:: Task instructions ::
Locate the word "repository" in the material, then show every line that holds it.

Records for processing Block Start

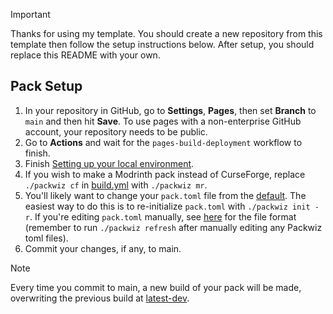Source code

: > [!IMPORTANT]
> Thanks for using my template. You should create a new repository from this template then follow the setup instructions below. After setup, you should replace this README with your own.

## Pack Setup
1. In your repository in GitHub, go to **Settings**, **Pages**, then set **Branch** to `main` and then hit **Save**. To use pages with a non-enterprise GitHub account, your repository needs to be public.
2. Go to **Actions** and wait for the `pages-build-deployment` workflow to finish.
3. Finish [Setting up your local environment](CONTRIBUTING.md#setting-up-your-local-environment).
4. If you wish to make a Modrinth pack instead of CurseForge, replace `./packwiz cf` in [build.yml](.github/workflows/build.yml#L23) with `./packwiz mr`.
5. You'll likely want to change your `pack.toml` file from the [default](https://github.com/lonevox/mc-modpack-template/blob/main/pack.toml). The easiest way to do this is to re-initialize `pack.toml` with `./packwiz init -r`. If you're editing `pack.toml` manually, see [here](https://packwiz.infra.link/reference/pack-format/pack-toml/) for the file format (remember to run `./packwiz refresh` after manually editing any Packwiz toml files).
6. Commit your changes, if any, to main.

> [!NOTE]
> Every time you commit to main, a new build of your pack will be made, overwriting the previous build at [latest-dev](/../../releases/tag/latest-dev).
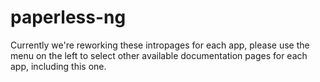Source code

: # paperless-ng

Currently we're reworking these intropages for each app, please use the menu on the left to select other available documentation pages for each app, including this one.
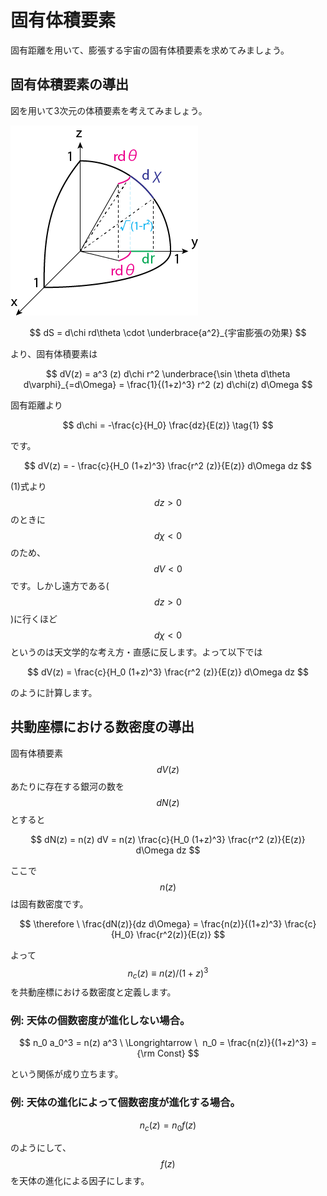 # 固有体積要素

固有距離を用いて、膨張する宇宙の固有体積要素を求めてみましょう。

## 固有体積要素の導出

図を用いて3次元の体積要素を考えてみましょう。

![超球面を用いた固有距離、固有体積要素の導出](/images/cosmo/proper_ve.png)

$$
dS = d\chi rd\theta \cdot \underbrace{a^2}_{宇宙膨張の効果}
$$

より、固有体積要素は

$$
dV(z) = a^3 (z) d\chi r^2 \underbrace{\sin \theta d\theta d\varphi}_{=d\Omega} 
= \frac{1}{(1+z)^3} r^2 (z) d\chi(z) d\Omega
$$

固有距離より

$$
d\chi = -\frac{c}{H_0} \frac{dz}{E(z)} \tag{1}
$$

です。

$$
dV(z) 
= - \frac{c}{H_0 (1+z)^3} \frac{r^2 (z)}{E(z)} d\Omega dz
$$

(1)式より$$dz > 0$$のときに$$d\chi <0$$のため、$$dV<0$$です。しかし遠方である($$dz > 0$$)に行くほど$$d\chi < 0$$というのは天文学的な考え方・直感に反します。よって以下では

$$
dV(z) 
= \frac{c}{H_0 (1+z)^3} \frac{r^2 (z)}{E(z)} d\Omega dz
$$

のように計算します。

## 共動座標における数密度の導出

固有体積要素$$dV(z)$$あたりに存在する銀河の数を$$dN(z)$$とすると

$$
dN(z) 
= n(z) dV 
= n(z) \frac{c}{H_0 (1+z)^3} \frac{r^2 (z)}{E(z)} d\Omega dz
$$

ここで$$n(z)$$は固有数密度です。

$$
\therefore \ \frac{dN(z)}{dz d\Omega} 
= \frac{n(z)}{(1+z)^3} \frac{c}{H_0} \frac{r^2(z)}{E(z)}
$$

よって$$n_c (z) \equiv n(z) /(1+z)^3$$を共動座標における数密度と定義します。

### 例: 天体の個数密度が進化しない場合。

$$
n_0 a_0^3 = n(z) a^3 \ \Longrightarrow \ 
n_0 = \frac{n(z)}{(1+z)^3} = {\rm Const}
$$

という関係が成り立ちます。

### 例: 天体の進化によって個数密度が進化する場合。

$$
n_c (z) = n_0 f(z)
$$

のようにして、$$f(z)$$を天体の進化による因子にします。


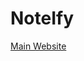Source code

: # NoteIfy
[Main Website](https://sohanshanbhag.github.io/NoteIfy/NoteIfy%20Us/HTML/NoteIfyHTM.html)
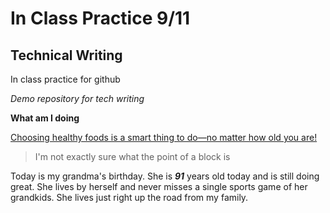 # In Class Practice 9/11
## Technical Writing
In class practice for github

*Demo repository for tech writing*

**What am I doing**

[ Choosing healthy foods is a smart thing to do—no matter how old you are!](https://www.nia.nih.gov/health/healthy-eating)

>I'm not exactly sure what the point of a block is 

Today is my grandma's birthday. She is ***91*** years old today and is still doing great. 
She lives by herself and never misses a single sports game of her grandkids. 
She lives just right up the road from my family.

Records for processing Block End

:: Response to the task ::
> Thanks for using my template. You should create a new repository from this template then follow the setup instructions below. After setup, you should replace this README with your own.
1. In your repository in GitHub, go to **Settings**, **Pages**, then set **Branch** to `main` and then hit **Save**. To use pages with a non-enterprise GitHub account, your repository needs to be public.
*Demo repository for tech writing*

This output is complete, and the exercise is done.